Publika.az Referring to the Turkish media, it is reported that the expert also explained the rules of fasting without harming the body.
“A person who doesn’t get up and eat at Sahur takes 20 hours of hunger. Being hungry for 20 hours can lead to serious health problems. Sahur must be done on time and cannot be missed.
Those fasting during Ramadan should start their iftar with light meals, low-fat meat and vegetable dishes, as well as salads are recommended. It would be better to prefer fibrous foods such as bulgur, whole wheat bread or whole wheat pasta instead of foods with a high glycemic index, such as white bread and pilaf, which provide energy, but quickly increase the amount of sugar in the blood.
Sahur is the most important meal that prepares a person for fasting. Some people, for good reasons, prefer to eat and sleep a little later than to get up at sahur. But this is a wrong move. Because there is not much difference in terms of duration between eating and sleeping and skipping sahur. In both cases, we prolong our hunger. That’s why we have to get up at sahur. The food we eat at sahur will keep us full throughout the day and minimize the need for water,” the doctor said.

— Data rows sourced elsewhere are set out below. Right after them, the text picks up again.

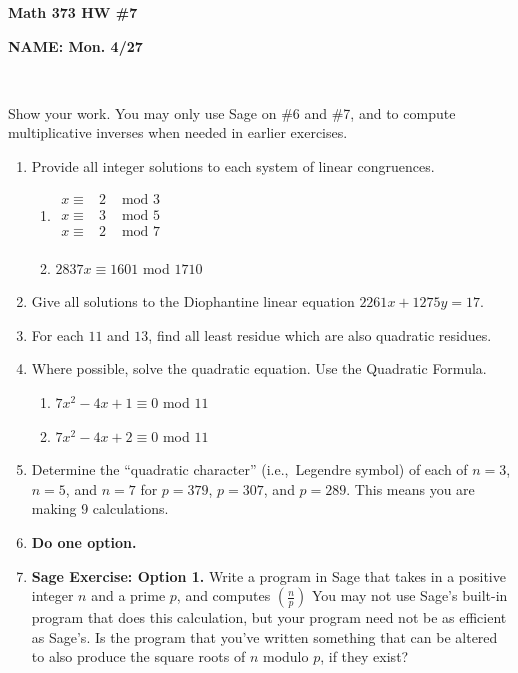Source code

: \documentclass[11 pt]{article}
\theoremstyle{definition}
\theoremstyle{definition}
\def\ie{{i.e.,}\ }
\begin{document}
\centerline{\bf Math 373  \hfill HW \#7}
\centerline{\bf NAME: \hfill Mon. 4/27}

\

\noindent
Show your work.  You may only use Sage on \#6 and \#7, and to compute multiplicative inverses when needed in earlier exercises.  

\begin{enumerate}
\item Provide all integer solutions to each system of linear congruences.
	\begin{enumerate}
	\item $
\begin{array}{rcl}
x \equiv & 2 & \textrm{ mod } 3\\
x \equiv & 3 & \textrm{ mod } 5\\
x \equiv & 2 & \textrm{ mod } 7\\
\end{array}
$
%
	\item $2837x \equiv 1601$ mod $1710$
	\end{enumerate}

\item Give all solutions to the Diophantine linear equation $2261x + 1275y = 17$.

\item For each $11$ and $13$, find all least residue which are also quadratic residues.

\item Where possible, solve the quadratic equation.  Use the Quadratic Formula.
	\begin{enumerate}
	\item $7x^2 -4x + 1 \equiv 0$ mod $11$
	\item $7x^2 - 4x + 2 \equiv 0$ mod $11$
	\end{enumerate}
	
\item Determine the ``quadratic character'' (\ie Legendre symbol) of each of $n = 3$, $n = 5$, and $n = 7$ for $p = 379$, $p = 307$, and $p = 289$.  This means you are making 9 calculations.

\item {\bf Do one option.}

\item[] {\bf Sage Exercise: Option 1.}  Write a program in Sage that takes in a positive integer $n$ and a prime $p$, and computes $\left( \frac{n}{p} \right)$  You may not use Sage's built-in program that does this calculation, but your program need not be as efficient as Sage's.  Is the program that you've written something that can be altered to also produce the square roots of $n$ modulo $p$, if they exist?  


\end{enumerate}
\end{document}
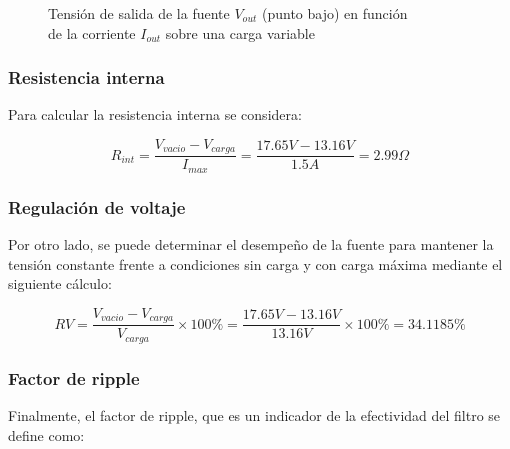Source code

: \documentclass[chaptersright]{informeutn}
\begin{document}
\begin{figure}[H]
\begin{minipage}{0.35\textwidth}
        \end{minipage}%
        \caption{\footnotesize
        Tensión de salida de la fuente $V_{out}$ (punto bajo) en función \\
        de la corriente $I_{out}$ sobre una carga variable}
        \label{fig:curva_salida_bajo}
        \end{figure}

        \subsubsection{Resistencia interna}
        
        Para calcular la resistencia interna se considera:

        \begin{equation*}
            R_{int} = \frac{V_{vacio} - V_{carga}}{I_{max}}= \frac{17.65V - 13.16V}{1.5A} = 2.99\Omega
        \end{equation*}

        \subsubsection{Regulación de voltaje}

        Por otro lado, se puede determinar el desempeño de la fuente para mantener la tensión constante frente a
        condiciones sin carga y con carga máxima mediante el siguiente cálculo:

        \begin{equation*}
            RV = \frac{V_{vacio} -V_{carga}}{V_{carga}} \times 100\% = \frac{17.65V-13.16V}{13.16V} \times 100\% = 34.1185\%
        \end{equation*}

        \subsubsection{Factor de ripple}
        
        Finalmente, el factor de ripple, que es un indicador de la efectividad del filtro se define como:
\end{document}
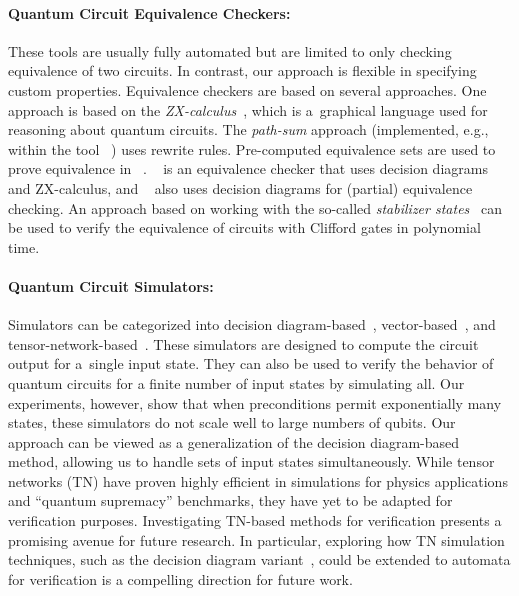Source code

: \paragraph{Quantum Circuit Equivalence Checkers:} These tools
are usually fully automated but are limited to only checking equivalence of two circuits.
In contrast, our approach is flexible in specifying custom properties.
Equivalence checkers are based on several approaches.
One approach is based on the \emph{ZX-calculus}~\cite{Coecke_2011}, which is a~graphical language used for reasoning about quantum circuits.
The \emph{path-sum} approach (implemented, e.g., within the tool
\feynman~\cite{amy2018towards}) uses rewrite rules.
Pre-computed equivalence sets are used to prove equivalence in
\quartz~\cite{xu2022quartz}.
\qcec~\cite{burgholzer2020advanced} is an equivalence checker that uses decision
diagrams and ZX-calculus, and \sliqec~\cite{ChenJH22,WeiTJJ22} also uses decision
diagrams for (partial) equivalence checking.
An approach based on working with the so-called \emph{stabilizer
states}~\cite{ThanosCL23} can be used to verify the equivalence of circuits with
Clifford gates in polynomial time. 

\paragraph{Quantum Circuit Simulators:} Simulators can be categorized into decision diagram-based~\cite{TsaiJJ21,ZulehnerW19,SistlaCR23,MillerT06}, vector-based~\cite{li2021svsim}, 
and tensor-network-based~\cite{markov2008simulating,PhysRevLett.91.147902}.
These simulators are designed to compute the circuit output for a~single input state. They can also be used to verify the behavior of quantum circuits for a finite number of input states by simulating all.
Our experiments, however, show that when preconditions permit exponentially many
states, these simulators do not scale well to large numbers of qubits.
Our approach can be viewed as a generalization of the decision diagram-based method, allowing us to handle sets of input states simultaneously. While tensor networks (TN) have proven highly efficient in simulations for physics applications and ``quantum supremacy'' benchmarks, they have yet to be adapted for verification purposes. Investigating TN-based methods for verification presents a promising avenue for future research. In particular, exploring how TN simulation techniques, such as the decision diagram variant~\cite{HongZLFY22}, could be extended to automata for verification is a compelling direction for future work.

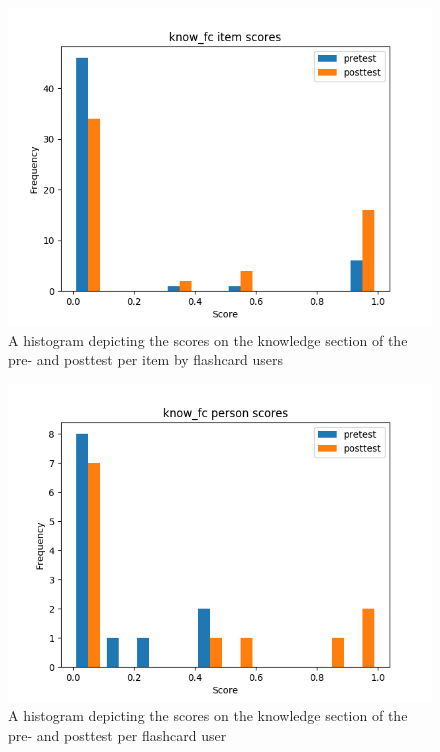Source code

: \begin{figure}
    \centering
    \includegraphics[width=.7\textwidth]{img/know_fc_diff.png}
    \caption{A histogram depicting the scores on the knowledge section of the pre- and posttest per item by flashcard users}
    \label{fig:know_fc_diff}
\end{figure}
\begin{figure}
    \centering
    \includegraphics[width=.7\textwidth]{img/know_fc_abil.png}
    \caption{A histogram depicting the scores on the knowledge section of the pre- and posttest per flashcard user}
    \label{fig:know_fc_abil}
\end{figure}

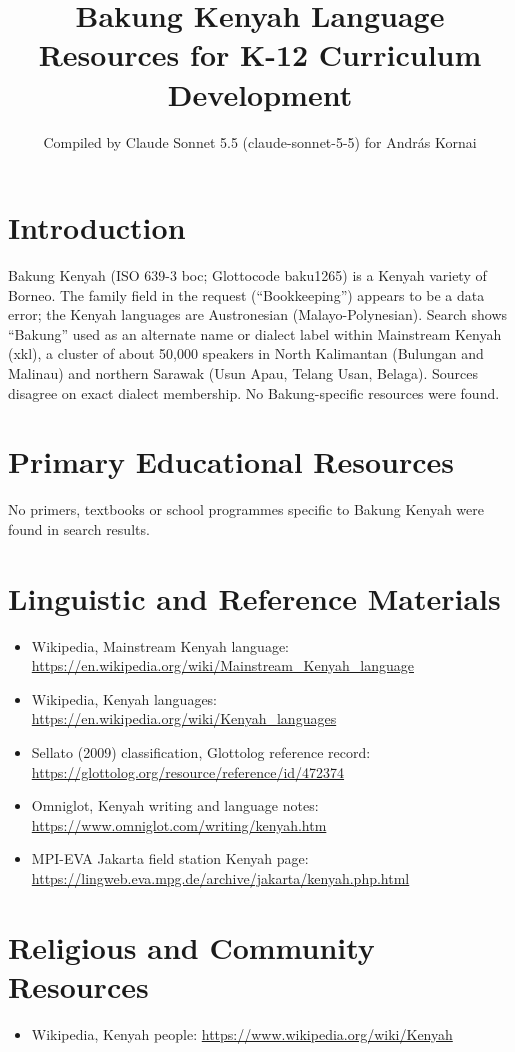 \documentclass[12pt]{article}
\title{Bakung Kenyah Language Resources for K-12 Curriculum Development}
\author{Compiled by Claude Sonnet 5.5 (claude-sonnet-5-5) for Andr\'as Kornai}
\date{}
\begin{document}
\maketitle

\section{Introduction}
Bakung Kenyah (ISO 639-3 boc; Glottocode baku1265) is a Kenyah variety of Borneo. The family field in the request (``Bookkeeping'') appears to be a data error; the Kenyah languages are Austronesian (Malayo-Polynesian). Search shows ``Bakung'' used as an alternate name or dialect label within Mainstream Kenyah (xkl), a cluster of about 50,000 speakers in North Kalimantan (Bulungan and Malinau) and northern Sarawak (Usun Apau, Telang Usan, Belaga). Sources disagree on exact dialect membership. No Bakung-specific resources were found.

\section{Primary Educational Resources}
No primers, textbooks or school programmes specific to Bakung Kenyah were found in search results.

\section{Linguistic and Reference Materials}
\begin{itemize}
\item Wikipedia, Mainstream Kenyah language: \url{https://en.wikipedia.org/wiki/Mainstream_Kenyah_language}
\item Wikipedia, Kenyah languages: \url{https://en.wikipedia.org/wiki/Kenyah_languages}
\item Sellato (2009) classification, Glottolog reference record: \url{https://glottolog.org/resource/reference/id/472374}
\item Omniglot, Kenyah writing and language notes: \url{https://www.omniglot.com/writing/kenyah.htm}
\item MPI-EVA Jakarta field station Kenyah page: \url{https://lingweb.eva.mpg.de/archive/jakarta/kenyah.php.html}
\end{itemize}

\section{Religious and Community Resources}
\begin{itemize}
\item Wikipedia, Kenyah people: \url{https://www.wikipedia.org/wiki/Kenyah}
\end{itemize}
\end{document}
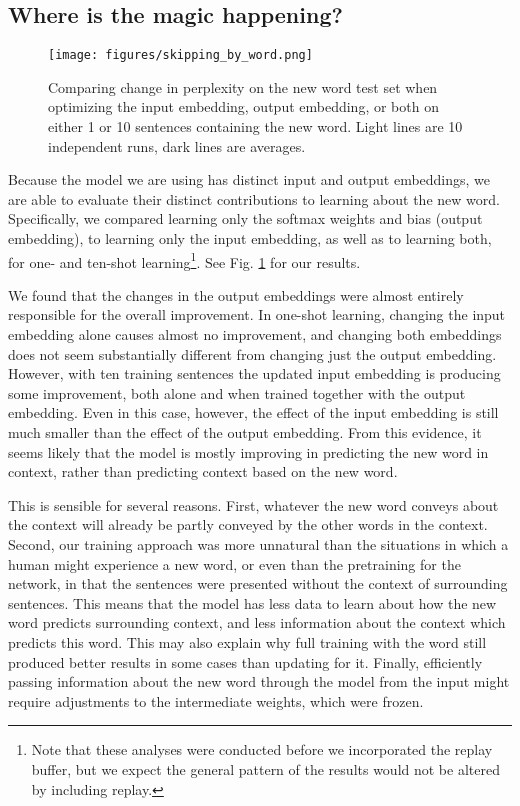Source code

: \documentclass{article}
\begin{document}
\subsection{Where is the magic happening?}
\begin{figure}[t]
\centering
\texttt{[image: figures/skipping\_by\_word.png]}
\caption{Comparing change in perplexity on the new word test set when optimizing the input embedding, output embedding, or both on either 1 or 10 sentences containing the new word. Light lines are 10 independent runs, dark lines are averages.}
\label{skipping_results}
\end{figure}
Because the model we are using has distinct input and output embeddings, we are able to evaluate their distinct contributions to learning about the new word. Specifically, we compared learning only the softmax weights and bias (output embedding), to learning only the input embedding, as well as to learning both, for one- and ten-shot learning\footnote{Note that these analyses were conducted before we incorporated the replay buffer, but we expect the general pattern of the results would not be altered by including replay.}. See Fig. \ref{skipping_results} for our results.\par
We found that the changes in the output embeddings were almost entirely responsible for the overall improvement. In one-shot learning, changing the input embedding alone causes almost no improvement, and changing both embeddings does not seem substantially different from changing just the output embedding. However, with ten training sentences the updated input embedding is producing some improvement, both alone and when trained together with the output embedding. Even in this case, however, the effect of the input embedding is still much smaller than the effect of the output embedding. From this evidence, it seems likely that the model is mostly improving in predicting the new word in context, rather than predicting context based on the new word. \par
This is sensible for several reasons. First, whatever the new word conveys about the context will already be partly conveyed by the other words in the context. Second, our training approach was more unnatural than the situations in which a human might experience a new word, or even than the pretraining for the network, in that the sentences were presented without the context of surrounding sentences. This means that the model has less data to learn about how the new word predicts surrounding context, and less information about the context which predicts this word. This may also explain why full training with the word still produced better results in some cases than updating for it. Finally, efficiently passing information about the new word through the model from the input might require adjustments to the intermediate weights, which were frozen.\par
\end{document}
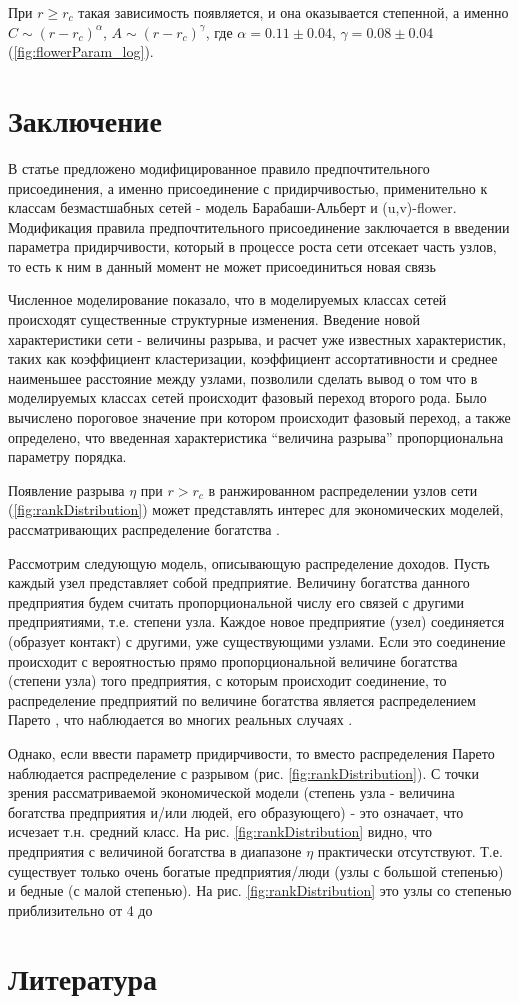 \documentclass[10pt,aps,pra]{revtex4-1}
\begin{document}
        При $r \geq r_c$ такая зависимость появляется, и она оказывается степенной, а именно $C \sim {(r-r_c)}^\alpha$, $A \sim {(r-r_c)}^\gamma$, где $\alpha = 0.11 \pm 0.04$, $\gamma = 0.08 \pm 0.04$ (\ref{fig:flowerParam_log}).

\section{Заключение}

    В статье предложено модифицированное правило предпочтительного присоединения, а именно присоединение с придирчивостью, применительно к классам безмастшабных сетей - модель Барабаши-Альберт и (u,v)-flower. Модификация правила предпочтительного присоединение заключается в введении параметра придирчивости, который в процессе роста сети отсекает часть узлов,  то есть к ним в данный момент не может присоединиться новая связь

    Численное моделирование показало, что в моделируемых классах сетей происходят существенные структурные изменения. Введение новой характеристики сети - величины разрыва, и расчет уже известных характеристик, таких как коэффициент кластеризации, коэффициент ассортативности и среднее наименьшее расстояние между узлами, позволили сделать вывод о том что в моделируемых классах сетей происходит фазовый переход второго рода. Было вычислено пороговое значение при котором происходит фазовый переход, а также определено, что введенная характеристика ``величина разрыва'' пропорциональна параметру порядка.

    Появление разрыва $\eta$ при $r>r_c$ в ранжированном распределении узлов сети (\ref{fig:rankDistribution}) может представлять интерес для экономических моделей, рассматривающих распределение богатства \cite{Economics2}.

    Рассмотрим следующую модель, описывающую распределение доходов. Пусть каждый узел представляет собой предприятие. Величину богатства данного предприятия будем считать пропорциональной числу его связей с другими предприятиями, т.е. степени узла. Каждое новое предприятие (узел) соединяется (образует контакт) с другими, уже существующими узлами. Если это соединение происходит с вероятностью прямо пропорциональной величине богатства (степени узла) того предприятия, с которым происходит соединение, то распределение предприятий по величине богатства является распределением Парето \cite{Economics2, Economics1}, что наблюдается во многих реальных случаях \cite{Economics1}.

    Однако, если ввести параметр придирчивости, то вместо распределения Парето наблюдается распределение с разрывом (рис. \ref{fig:rankDistribution}). С точки зрения рассматриваемой экономической модели (степень узла - величина богатства предприятия и/или людей, его образующего) - это означает, что исчезает т.н. средний класс. На рис. \ref{fig:rankDistribution} видно, что предприятия с величиной богатства в диапазоне $\eta$ практически отсутствуют. Т.е. существует только очень богатые предприятия/люди (узлы  с большой степенью) и бедные (с малой степенью). На рис. \ref{fig:rankDistribution} это узлы со степенью приблизительно от 4 до 

\section{Литература}

 

\end{document}
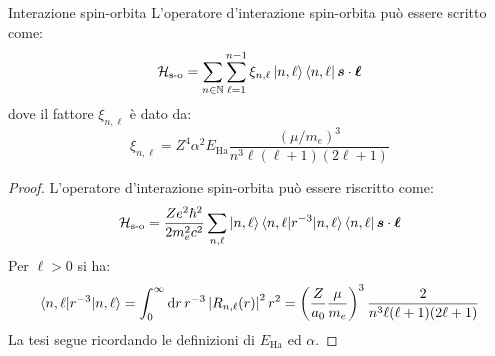 \begin{proposition}{Interazione spin-orbita}{}
	L'operatore d'interazione spin-orbita può essere scritto come:
	\begin{equation}
		\mathcal{H}_\text{s-o} = \sum_{n \in \mathbb{N}} \sum_{\ell = 1}^{n - 1} \xi_{n,\ell} \ket{n,\ell} \bra{n,\ell} \boldsymbol{s} \cdot \boldsymbol{\ell}
	\end{equation}
	dove il fattore $ \xi_{n,\ell} $ è dato da:
	\begin{equation}
		\xi_{n,\ell} = Z^4 \alpha^2 E_\text{Ha} \frac{(\mu / m_e)^3}{n^3 \ell (\ell + 1) (2\ell + 1)}
		\label{eq:1-e-int-spin-orb}
	\end{equation}

	\tcblower

	\begin{proof}
		L'operatore d'interazione spin-orbita può essere riscritto come:
		\begin{equation*}
			\mathcal{H}_\text{s-o} = \frac{Ze^2\hbar^2}{2m_e^2c^2} \sum_{n,\ell} \ket{n,\ell} \braket{n,\ell | r^{-3} | n,\ell} \bra{n,\ell} \boldsymbol{s} \cdot \boldsymbol{\ell}
		\end{equation*}
		Per $ \ell > 0 $ si ha:
		\begin{equation*}
			\braket{n,\ell | r^{-3} | n,\ell} = \int_0^\infty \mathrm{d} r\, r^{-3} \left\lvert R_{n,\ell}(r)\right\rvert^2 r^2 = \left( \frac{Z}{a_0} \frac{\mu}{m_e} \right)^3 \frac{2}{n^3 \ell (\ell + 1) (2\ell + 1)}
		\end{equation*}
		La tesi segue ricordando le definizioni di $ E_\text{Ha} $ ed $ \alpha $.
	\end{proof}
\end{proposition}

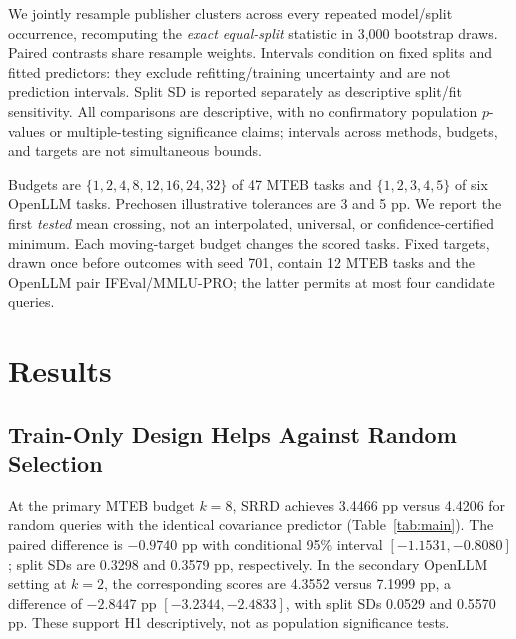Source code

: \documentclass{article}
\begin{document}
We jointly resample publisher clusters across every repeated model/split occurrence, recomputing the \emph{exact equal-split} statistic in 3,000 bootstrap draws. Paired contrasts share resample weights. Intervals condition on fixed splits and fitted predictors: they exclude refitting/training uncertainty and are not prediction intervals. Split SD is reported separately as descriptive split/fit sensitivity. All comparisons are descriptive, with no confirmatory population $p$-values or multiple-testing significance claims; intervals across methods, budgets, and targets are not simultaneous bounds.

Budgets are $\{1,2,4,8,12,16,24,32\}$ of 47 MTEB tasks and $\{1,2,3,4,5\}$ of six OpenLLM tasks. Prechosen illustrative tolerances are 3 and 5 pp. We report the first \emph{tested} mean crossing, not an interpolated, universal, or confidence-certified minimum. Each moving-target budget changes the scored tasks. Fixed targets, drawn once before outcomes with seed 701, contain 12 MTEB tasks and the OpenLLM pair IFEval/MMLU-PRO; the latter permits at most four candidate queries.

\section{Results}
\label{sec:results}
\begin{table}[t]
\caption{Unrun-task mean per-model RMSE (pp), with conditional 95\% publisher-cluster bootstrap intervals in brackets. Lower is better. Random and publisher denote held-out-model split rules, not query policies. The last two rows and low-rank risk design are post-core exploratory frozen-parameter controls. These ten methods vary both selection and prediction; the random-covariance comparison isolates selection policy but still changes unrun target composition.}
\label{tab:main}
\centering

\end{table}

\subsection{Train-Only Design Helps Against Random Selection}
At the primary MTEB budget $k=8$, SRRD achieves 3.4466 pp versus 4.4206 for random queries with the identical covariance predictor (Table~\ref{tab:main}). The paired difference is $-0.9740$ pp with conditional 95\% interval $[-1.1531,-0.8080]$; split SDs are 0.3298 and 0.3579 pp, respectively. In the secondary OpenLLM setting at $k=2$, the corresponding scores are 4.3552 versus 7.1999 pp, a difference of $-2.8447$ pp $[-3.2344,-2.4833]$, with split SDs 0.0529 and 0.5570 pp. These support H1 descriptively, not as population significance tests.
\end{document}
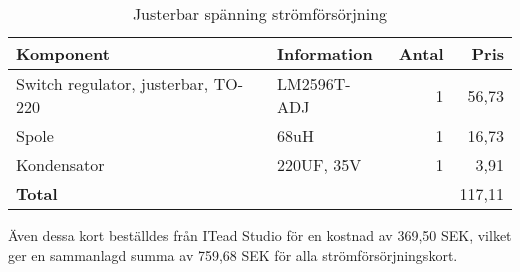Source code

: \begin{table}[htbp]
\caption{Justerbar spänning strömförsörjning}
\begin{tabular}{|l|l|r|r|}
\hline
\textbf{Komponent} & \textbf{Information} & \textbf{Antal} & \textbf{Pris} \\
\hline
Switch regulator, justerbar, TO-220  & LM2596T-ADJ  & 1 & 56,73 \\ 
\hline
Spole  & 68uH & 1 & 16,73 \\ 
\hline
Kondensator & 220UF, 35V  & 1 & 3,91 \\ 
\hline
\textbf{Total} &  & \multicolumn{1}{l|}{} & 117,11 \\ 
\hline
\end{tabular}
\label{justerbar}
\end{table}

Även dessa kort beställdes från ITead Studio för en kostnad av 369,50 SEK, vilket ger en sammanlagd summa av 759,68 SEK för alla strömförsörjningskort.



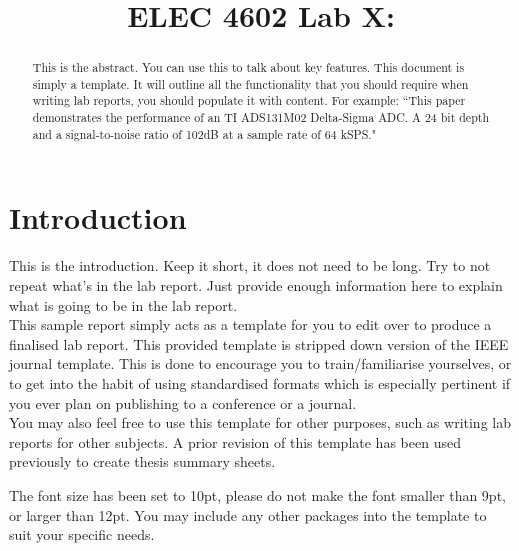 \documentclass[conference,10pt]{IEEEtran}
\begin{document}
\title{ELEC 4602 Lab X: }

\author{
        }

\IEEEspecialpapernotice{\today}

\maketitle

\begin{abstract}
    This is the abstract. You can use this to talk about key features. This document is simply a template. It will outline all the functionality that you should require when writing lab reports, you should populate it with content. For example: ``This paper demonstrates the performance of an TI ADS131M02 Delta-Sigma ADC. A 24 bit depth and a signal-to-noise ratio of 102dB at a sample rate of 64 kSPS."
\end{abstract}

\IEEEpeerreviewmaketitle

\section{Introduction}
    This is the introduction. Keep it short, it does not need to be long. Try to not repeat what's in the lab report. Just provide enough information here to explain what is going to be in the lab report.\\
    
    This sample report simply acts as a template for you to edit over to produce a finalised lab report. This provided template is stripped down version of the IEEE journal template. This is done to encourage you to train/familiarise yourselves, or to get into the habit of using standardised formats which is especially pertinent if you ever plan on publishing to a conference or a journal.\\
    
    You may also feel free to use this template for other purposes, such as writing lab reports for other subjects. A prior revision of this template has been used previously to create thesis summary sheets.
    
    The font size has been set to 10pt, please do not make the font smaller than 9pt, or larger than 12pt. You may include any other packages into the template to suit your specific needs.
    
\end{document}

The dietician noted that if we don’t wake up for sahur, the amount of sugar in the blood drops, the digestive system becomes heavy, excess gas accumulates in the stomach and intestines, sudden pressure jumps, and health problems such as dehydration of the body can seriously disturb us. A person who eats once a day will be hungry almost the whole day.
Expert Dietitian Yeşim Nurdan Ozkorucuuklu said that it is necessary to pay attention to the nutrition plan during Ramadan. Ozkorucuuklu advised fasting people to reduce the number of meals to 3 or 2 times:
“Since it is necessary to wake up at night for the suhoor meal, most people skip it and the number of meals decreases even more. There is hunger that lasts for about 12-14 hours. Every iftar meal begins with heavy meals. Sweets are also preferred after the iftar, but the body’s need for water is not remembered. .
In order for fasting to be beneficial to our body and to stay in shape, we need to create a balance in our diet. Between iftar and suhoor, we can meet the daily water requirement. Suhoor should not be skipped in order to avoid some problems such as low blood sugar, feeling more hungry, fatigue, decrease in work performance, anxiety and nervousness that may arise from prolonged hunger.